It is clear from Section 112, Subsections (A) and (C) of the NIRC of 1997, as amended by RA No. 9337, that any taxpayer seeking a refund or tax credit arising from unutilized input VAT from zero-rated or effectively zero-rated sales should first file an initial administrative claim with the BIR.  This claim for refund or tax credit must be filed within two years after the close of the taxable quarter when the sales were made.

The CIR is then given a period of 120-days from the submission of complete documents in support of the application to either grant or deny the claim.  If the claim is denied by the CIR or the latter has not acted on it within the 120-day period, the taxpayer-claimant is then given a period of 30 days to file a judicial claim via petition for review with the CTA.
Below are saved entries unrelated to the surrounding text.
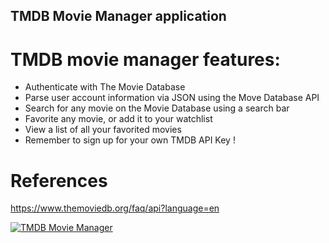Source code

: ## TMDB Movie Manager application

# TMDB movie manager features:

- Authenticate with The Movie Database
- Parse user account information via JSON using the Move Database API
- Search for any movie on the Movie Database using a search bar
- Favorite any movie, or add it to your watchlist
- View a list of all your favorited movies
- Remember to sign up for your own TMDB API Key !

# References
https://www.themoviedb.org/faq/api?language=en

[![TMDB Movie Manager](https://j.gifs.com/rkYykL.gif)](https://youtu.be/DCDKCQVrP0c)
As such, the law provides for two scenarios before a judicial claim for refund may be filed with the CTA: (1) the full or partial denial of the claim within the 120-day period, or (2) the lapse of the 120-day period without the CIR having acted on the claim.  It is only from the happening of either one may a taxpayer-claimant file its judicial claim for refund or tax credit for unutilized input VAT.  Consequently, failure to observe the said period renders the judicial claim premature, divesting the CTA of jurisdiction to act on it.

This mandatory and jurisdictional nature of the 120-day waiting period has been reiterated time and again by the Court.  In the case of Commissioner of Internal Revenue vs. San Roque Power Corporation, the Court En Banc categorically stated:

Failure to comply with the 120-day waiting period violates a mandatory provision of law.  It violates the doctrine of exhaustion of administrative remedies and renders the petition premature and thus without a cause of action, with the effect that the CTA does not acquire jurisdiction over the taxpayer’s petition.  Philippine jurisprudence is replete with cases upholding and reiterating these doctrinal principles.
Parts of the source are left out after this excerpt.